Morris’ attorney, Mack Martin, declined a March request to comment and could not immediately be reached by phone on May 7.
Related:Robert Morris: What to know about Gateway founder, abuse allegations, fallout
Here’s what to know about the charges against the former Dallas megachurch pastor.
Morris has shared one public statement on the allegations
Last June, Cindy Clemishire publicly alleged that Morris sexually abused her from the ages of 12 to 17 in the 1980s. She shared her story in a June 14 story in Christian blog The Wartburg Watch.
Related:Woman who accused Gateway Church founder of sexual abuse says recovery has been ‘lifelong’
Morris has provided one public statement on Clemishire’s story. He shared a statement with The Christian Post for a June 15 article, and he admitted to “inappropriate sexual behavior with a young lady.”
“It was kissing and petting and not intercourse, but it was wrong. This behavior happened on several occasions over the next few years,” according to Morris’ statement.
On June 18, Gateway announced Morris had resigned.
The AG used a frontier-era law to indict Morris
When Clemishire first alleged Morris abused her, legal experts said they doubted Morris would face any criminal charges.
That doubt was rooted in statute of limitations laws. Those laws typically determine how long an alleged victim of child sexual abuse can wait before initiating legal action against the person who allegedly abused them.
Attorneys told The News that in the 1980s, Texas law said a case against someone accused of abusing a child must be brought within a few years of the alleged abuse.
Drummond, Oklahoma’s AG, told The News in a March interview that a frontier-era Oklahoma law might allow Morris to be prosecuted anyway.
Related:Gateway founder Robert Morris could turn himself in soon, Oklahoma Attorney General says
“When Oklahoma was formulating its constitution and statutory framework, we were ‘no man’s land,’ we were Indian territory,” Drummond said.
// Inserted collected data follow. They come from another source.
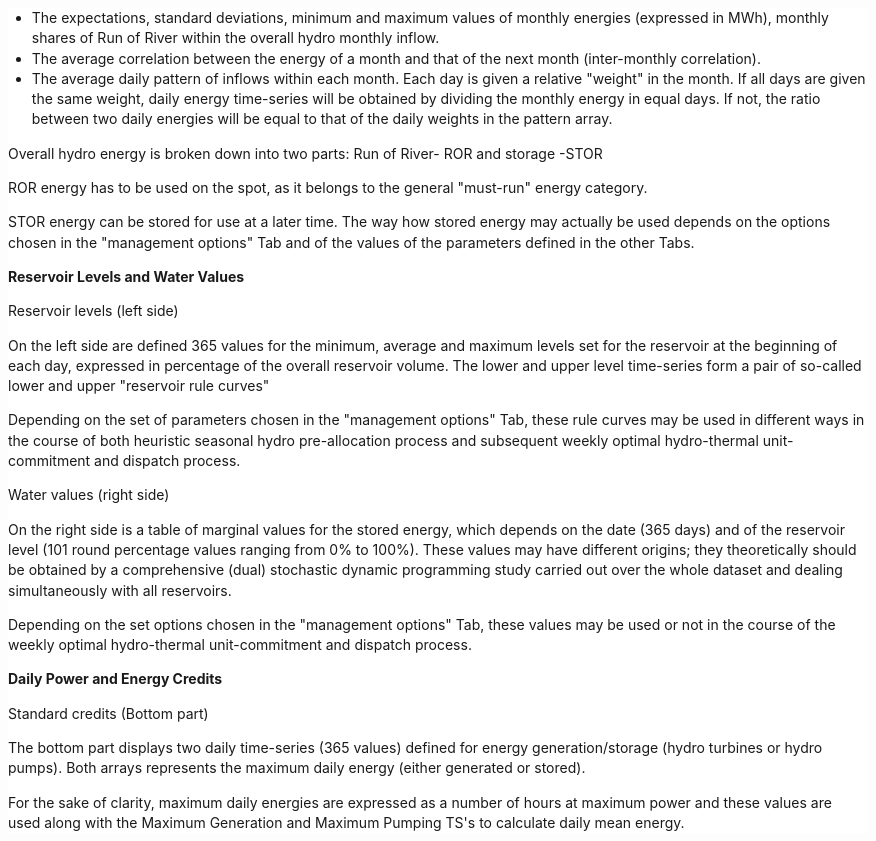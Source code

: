 - The expectations, standard deviations, minimum and maximum values of monthly energies (expressed in MWh), monthly shares of Run of River within the overall hydro monthly inflow.
- The average correlation between the energy of a month and that of the next month (inter-monthly correlation).
- The average daily pattern of inflows within each month. Each day is given a relative "weight" in the month. If all days are given the same weight, daily energy time-series will be obtained by dividing the monthly energy in equal days. If not, the ratio between two daily energies will be equal to that of the daily weights in the pattern array.

Overall hydro energy is broken down into two parts: Run of River- ROR and storage -STOR

ROR energy has to be used on the spot, as it belongs to the general "must-run" energy category.

STOR energy can be stored for use at a later time. The way how stored energy may actually be used depends
on the options chosen in the "management options" Tab and of the values of the parameters defined in the other Tabs.

**Reservoir Levels and Water Values**

Reservoir levels (left side)

On the left side are defined 365 values for the minimum, average and maximum levels set for the reservoir
at the beginning of each day, expressed in percentage of the overall reservoir volume. The lower and upper level
time-series form a pair of so-called lower and upper "reservoir rule curves"

Depending on the set of parameters chosen in the "management options" Tab, these rule curves may be used in
different ways in the course of both heuristic seasonal hydro pre-allocation process and subsequent weekly
optimal hydro-thermal unit-commitment and dispatch process.

Water values (right side)

On the right side is a table of marginal values for the stored energy, which depends on the date (365 days) and
of the reservoir level (101 round percentage values ranging from 0% to 100%). These values may have different origins;
they theoretically should be obtained by a comprehensive (dual) stochastic dynamic programming study carried out over
the whole dataset and dealing simultaneously with all reservoirs.

Depending on the set options chosen in the "management options" Tab, these values may be used or not in the course of
the weekly optimal hydro-thermal unit-commitment and dispatch process.

**Daily Power and Energy Credits**

Standard credits (Bottom part)

The bottom part displays two daily time-series (365 values) defined for energy generation/storage
(hydro turbines or hydro pumps). Both arrays represents the maximum daily energy (either generated or stored).

For the sake of clarity, maximum daily energies are expressed as a number of hours at maximum power and these values
are used along with the Maximum Generation and Maximum Pumping TS's to calculate daily mean energy.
He said the state put a law on the books to prevent people from neighboring states like Arkansas and Texas from coming to Oklahoma, committing crimes, and then returning home.
The statute he referenced says: “If when the offense is committed the defendant be out of the state, the prosecution may be commenced within the term herein limited after his coming within the state, and no time during which the defendant is not an inhabitant of or usually resident within the state, is part of the limitation.”
“I don’t know that that’s ever been challenged in court, and I anticipate that Mr. Morris and his team of lawyers will challenge that,” Drummond said.
Morris turned himself in on March 17
Morris turned himself in before 8 a.m., March 17, and surrendered his passport, according to Capt. Herb Cline of the Osage County sheriff’s office. He was released on a $50,000 bond, according to Nancy Dawson, Osage County’s deputy court clerk. He entered an initial not guilty plea, according to Osage County court records.
Related:Gateway founder Robert Morris turns himself in, according to Osage County courthouse
Morris could face up to 20 years in prison for each of the five counts he has been charged with, according to the AG’s office.
Oklahoma AG briefly represented Clemishire in 2007
Drummond briefly represented Clemishire in 2007, according to Drummond and 2007 emails shared with The News last year.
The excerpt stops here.